There also would have been Roman battle standards visible – eagle symbols held above each legion – and long horns protruding from the Caledonian side. This Celtic instrument was called a cernyx and it was shaped into an animal head at one end. This had the effect of making the listener think of its low hum as emanating from the mouth of the animal (see the video just below.)
The Caledonians and the other tribesman on their side were possibly more numerous. The Roman historian Tacitus’, whose account of the battle is the only source from around the time, put their numbers at more than 30,000.
He describes them as having been large limbed and red haired, though Campbell points out he may have simply been overusing a stereotypical image of indigenous people.
Tacitus also described them as having been naked, but here again a qualification is needed, since ‘naked’ very likely meant ‘without armour’. They may well, though, have been bare chested, with their scary-looking blue woad tattoos on full display.
The Romans, meanwhile, would have looked comparatively uniform and better organised. The main building block of the Roman army was the legion, within which there were around 5,000 men - or, to be precise, 5,280 men by this point in Roman History, as John Sadler explains in ‘Scottish Battles’.
Legions at Mons Graupius were likely understrength, however. It occurred at the end of a long campaigning season and multi-year effort to push into Northern Britain, and the Romans also had other concerns elsewhere in the Empire (more on this below.)
Wikipedia estimates Roman numbers as being somewhere between 17,000 and 30,000 strong in total, and Campbell assumes a figure of just over 20,000.
Whatever the true amount, a significant portion of their numbers, and all of their front-line infantry, were auxiliaries. These were additional troops recruited from parts of the empire on the European mainland, in this case Germany and the Ardennes region.
Campbell extrapolates from Tacitus’ account that some of these troops, the Batavians, were probably used to spearhead an assault on Anglesey (‘Mona’), off the Welsh coast, earlier in the campaign. Having originated from an island in the Rhine, they would have had practice crossing water with their weapons, making them ideal amphibious troops.

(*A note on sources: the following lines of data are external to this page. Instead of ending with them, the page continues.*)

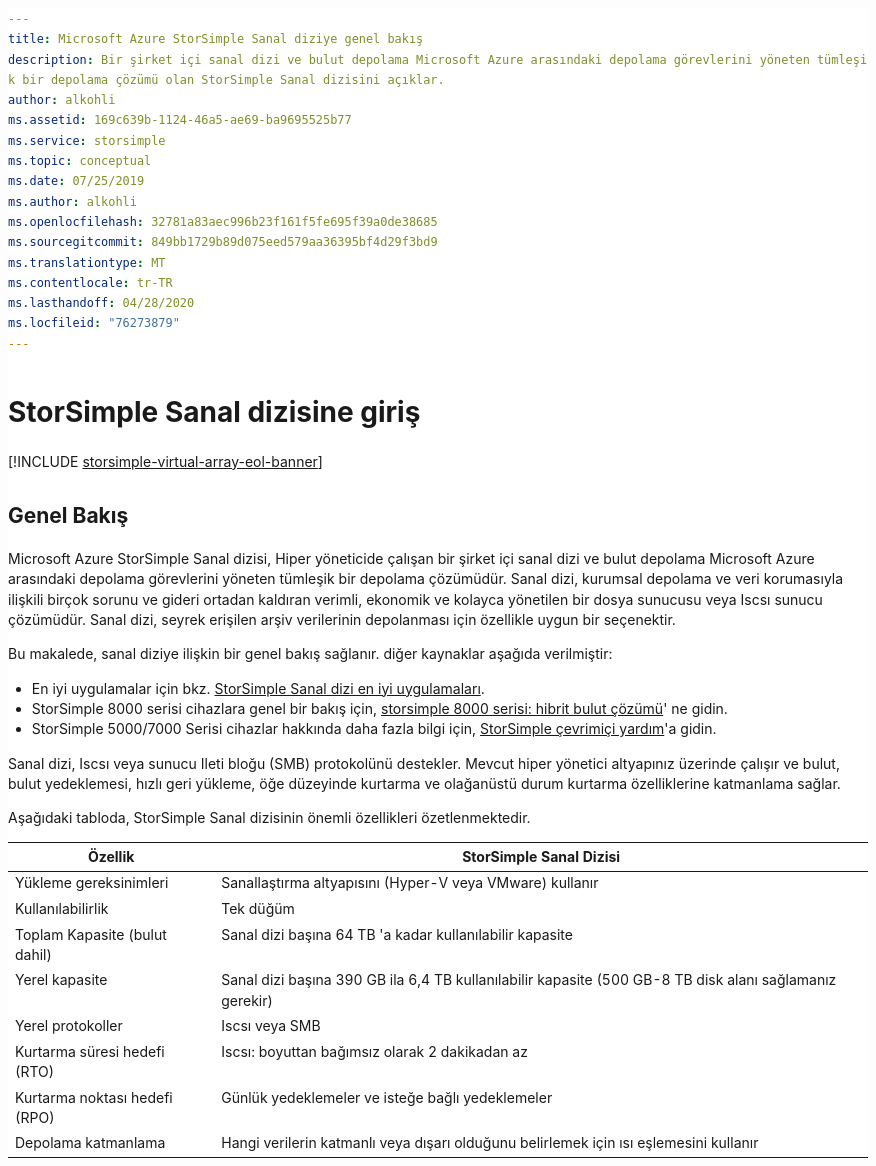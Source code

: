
 ```yaml
---
title: Microsoft Azure StorSimple Sanal diziye genel bakış
description: Bir şirket içi sanal dizi ve bulut depolama Microsoft Azure arasındaki depolama görevlerini yöneten tümleşik bir depolama çözümü olan StorSimple Sanal dizisini açıklar.
author: alkohli
ms.assetid: 169c639b-1124-46a5-ae69-ba9695525b77
ms.service: storsimple
ms.topic: conceptual
ms.date: 07/25/2019
ms.author: alkohli
ms.openlocfilehash: 32781a83aec996b23f161f5fe695f39a0de38685
ms.sourcegitcommit: 849bb1729b89d075eed579aa36395bf4d29f3bd9
ms.translationtype: MT
ms.contentlocale: tr-TR
ms.lasthandoff: 04/28/2020
ms.locfileid: "76273879"
---
```

# <a name="introduction-to-the-storsimple-virtual-array"></a>StorSimple Sanal dizisine giriş

[!INCLUDE [storsimple-virtual-array-eol-banner](../../includes/storsimple-virtual-array-eol-banner.md)]

## <a name="overview"></a>Genel Bakış

Microsoft Azure StorSimple Sanal dizisi, Hiper yöneticide çalışan bir şirket içi sanal dizi ve bulut depolama Microsoft Azure arasındaki depolama görevlerini yöneten tümleşik bir depolama çözümüdür. Sanal dizi, kurumsal depolama ve veri korumasıyla ilişkili birçok sorunu ve gideri ortadan kaldıran verimli, ekonomik ve kolayca yönetilen bir dosya sunucusu veya Iscsı sunucu çözümüdür. Sanal dizi, seyrek erişilen arşiv verilerinin depolanması için özellikle uygun bir seçenektir.

Bu makalede, sanal diziye ilişkin bir genel bakış sağlanır. diğer kaynaklar aşağıda verilmiştir:

* En iyi uygulamalar için bkz. [StorSimple Sanal dizi en iyi uygulamaları](storsimple-ova-best-practices.md).
* StorSimple 8000 serisi cihazlara genel bir bakış için, [storsimple 8000 serisi: hibrit bulut çözümü](storsimple-overview.md)' ne gidin.
* StorSimple 5000/7000 Serisi cihazlar hakkında daha fazla bilgi için, [StorSimple çevrimiçi yardım](http://onlinehelp.storsimple.com/)'a gidin.

Sanal dizi, Iscsı veya sunucu Ileti bloğu (SMB) protokolünü destekler. Mevcut hiper yönetici altyapınız üzerinde çalışır ve bulut, bulut yedeklemesi, hızlı geri yükleme, öğe düzeyinde kurtarma ve olağanüstü durum kurtarma özelliklerine katmanlama sağlar.

Aşağıdaki tabloda, StorSimple Sanal dizisinin önemli özellikleri özetlenmektedir.

| Özellik | StorSimple Sanal Dizisi |
| --- | --- |
| Yükleme gereksinimleri |Sanallaştırma altyapısını (Hyper-V veya VMware) kullanır |
| Kullanılabilirlik |Tek düğüm |
| Toplam Kapasite (bulut dahil) |Sanal dizi başına 64 TB 'a kadar kullanılabilir kapasite |
| Yerel kapasite |Sanal dizi başına 390 GB ila 6,4 TB kullanılabilir kapasite (500 GB-8 TB disk alanı sağlamanız gerekir) |
| Yerel protokoller |Iscsı veya SMB |
| Kurtarma süresi hedefi (RTO) |Iscsı: boyuttan bağımsız olarak 2 dakikadan az |
| Kurtarma noktası hedefi (RPO) |Günlük yedeklemeler ve isteğe bağlı yedeklemeler |
| Depolama katmanlama |Hangi verilerin katmanlı veya dışarı olduğunu belirlemek için ısı eşlemesini kullanır |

It would be incorrect to think of these additional troops as legionnaires, however, since they were organised instead into individual cohorts.
Effectively, a legion could be thought of as an ancient brigade or, better yet, a small division, since it was set up to conduct administration as well as warfare. In other words, it was meant to be self-sufficient – a war making, then governing body controlled by a legate.
Legions were divided internally into several cohorts, and it was this level of organisation that the auxiliary troops were placed in.
Apart from these separate cohorts for auxiliary troops, each legion contained ten cohorts of its own, the first of which was over-sized and the remaining nine being a standard size of 480 men each.
We can perhaps think of these as small battalions, since battalions have varied historically, ranging in size from roughly 1,000 men at the larger end of the scale to 500 at the smaller end.
Similarly, it is perhaps useful to think of foreign auxiliary units as being like independently-recruited battalions or regiments from particular areas taken by and friendly to the Romans. A good analogy might be the way Gurkhas have been recruited and fed into their own battalions, regiments and brigades within the British Army.
Cohorts were also subdivided into six centuries of 80 men, or three maniples of 160. Whereas cohorts were led by tribunes, who could be thought of along with legates as being officers, centuries were led by centurions, the Roman equivalent of senior NCOs. Centuries originally had 100 men, but were reduced in size in the first century BC.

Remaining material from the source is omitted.